In 1083, Bishop Henry of Liège gave Conon the advocacy of the domain of Nandrin, a possession of the church of Saint Paul of Liège in the county of Montaigu, because it had repeatedly suffered the depredations[lower-alpha 4] of the neighbouring count of Clermont. In 1095, Henry's successor, Bishop Otbert, purchased the county of Clermont from its count, Giselbert, and enfeoffed Conon's son Lambert with it.[1]

Conon participated in the First Crusade, along with his sons Gozelo and Lambert and their erstwhile enemies Giselbert of Clermont and his ally Fredelo. They travelled with the army of Godfrey of Bouillon. Conon's lord, Bishop Otbert, had purchased the castle of Bouillon from Godfrey to finance the latter's crusade. Thirty-four marks for the purchase came from the poor church of Saintes-Marie-et-Perpétue in Dinant. In compensation, Otbert transferred some rents and tolls to the church and apparently persuaded Conon to transfer one of his rents as well.[3]

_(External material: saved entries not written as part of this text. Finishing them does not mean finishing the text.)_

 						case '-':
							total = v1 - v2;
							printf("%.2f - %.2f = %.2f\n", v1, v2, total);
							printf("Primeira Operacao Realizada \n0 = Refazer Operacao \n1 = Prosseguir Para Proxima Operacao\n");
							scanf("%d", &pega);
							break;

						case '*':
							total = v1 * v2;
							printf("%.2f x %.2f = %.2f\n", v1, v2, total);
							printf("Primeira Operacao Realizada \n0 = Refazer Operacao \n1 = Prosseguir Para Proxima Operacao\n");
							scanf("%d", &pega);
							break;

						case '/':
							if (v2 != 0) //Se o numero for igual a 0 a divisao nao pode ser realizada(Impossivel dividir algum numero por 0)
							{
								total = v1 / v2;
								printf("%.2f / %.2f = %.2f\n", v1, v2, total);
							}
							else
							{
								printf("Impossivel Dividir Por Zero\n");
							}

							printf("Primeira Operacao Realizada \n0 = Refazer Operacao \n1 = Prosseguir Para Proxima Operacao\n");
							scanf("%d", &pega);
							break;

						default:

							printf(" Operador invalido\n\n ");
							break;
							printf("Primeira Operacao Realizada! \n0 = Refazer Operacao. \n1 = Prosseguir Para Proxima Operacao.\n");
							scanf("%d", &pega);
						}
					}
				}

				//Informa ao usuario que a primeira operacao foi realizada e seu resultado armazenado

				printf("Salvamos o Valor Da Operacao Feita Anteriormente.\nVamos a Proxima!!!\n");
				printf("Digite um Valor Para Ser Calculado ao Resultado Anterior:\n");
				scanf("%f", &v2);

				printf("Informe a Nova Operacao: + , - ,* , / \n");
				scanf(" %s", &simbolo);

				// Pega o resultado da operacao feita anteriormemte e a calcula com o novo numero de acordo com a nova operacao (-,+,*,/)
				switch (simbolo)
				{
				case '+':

The army of Godfrey of Bouillon, with Conon's smaller retinue, was one of the first to arrive in Constantinople. There the Byzantine emperor Alexios I and Godfrey had different views of the goals of the crusade, and Godfrey was unwilling to commit to the emperor's demands until the remaining crusaders arrived. He camped outside the city, while Conon, Baldwin of Le Bourg (Godfrey's cousin) and Godfrey of Esch (Fredelo's son) met with Alexios in the palace.[4] Conon and Baldwin subsequently received Alexios' representative, John Komnenos of Dyrrhachium. Conon's son Gozelo died in the East, but he and his son Lambert continued on to Jerusalem, after they considered their vows fulfilled and returned to Montaigu before the end of the year 1099.[1]

Alberic of Trois-Fontaines and Giles of Orval record the tradition that Conon was returning on a ship with Peter the Hermit and some men of Huy when they encountered a severe storm and vowed to build a church if they survived. The storm immediately subsided, and the promise was kept when Conon and Peter founded the Augustinian canonry of Neumoustier, dedicated to the Holy Sepulchre and John the Baptist. According to the tradition kept at Neumoustier, Peter lived there until his death in 1115.[3]

Notes

  1. This name is a diminutive form of Conrad (German Konrad > Kuno) and is unrelated to the Breton name Conan, although both may be spelled "Conon".
  2. Lotharingia, part of the Holy Roman Empire at the time, was divided into two duchies, Upper Lorraine and Lower Lorraine. Conon's lands lay in Lower Lorraine, in what is now Belgium.
  3. Gozelo is a diminutive of Godfrey and both forms were Leitnamen ("lead names") among the Ardennes-Verdun.
  4. This would have been the bishop's view; the count of Clermont probably saw himself as collecting tolls he was legally owed from riverine traffic.

References

  1. 1 2 3 4 5 6 Alan V. Murray (1992), "The Army of Godfrey of Bouillon, 1096–1099: Structure and Dynamics of a Contingent on the First Crusade" (PDF), Revue belge de philologie et d'histoire, 70 (2): 301–29.
  2. 1 2 C. G. Roland (1893), "Les seigneurs et comtes de Rochefort", Annales de la Société archéologique de Namur, 20: 63–141.
  3. 1 2 Jonathan Riley-Smith (1998), The First Crusaders, 1095–1131, Cambridge: Cambridge University Press, pp. 94, 126, 148, 154, 203.
  4. Steven Runciman (1951), A History of the Crusades, Volume I, Cambridge: Cambridge University Press, p. 150.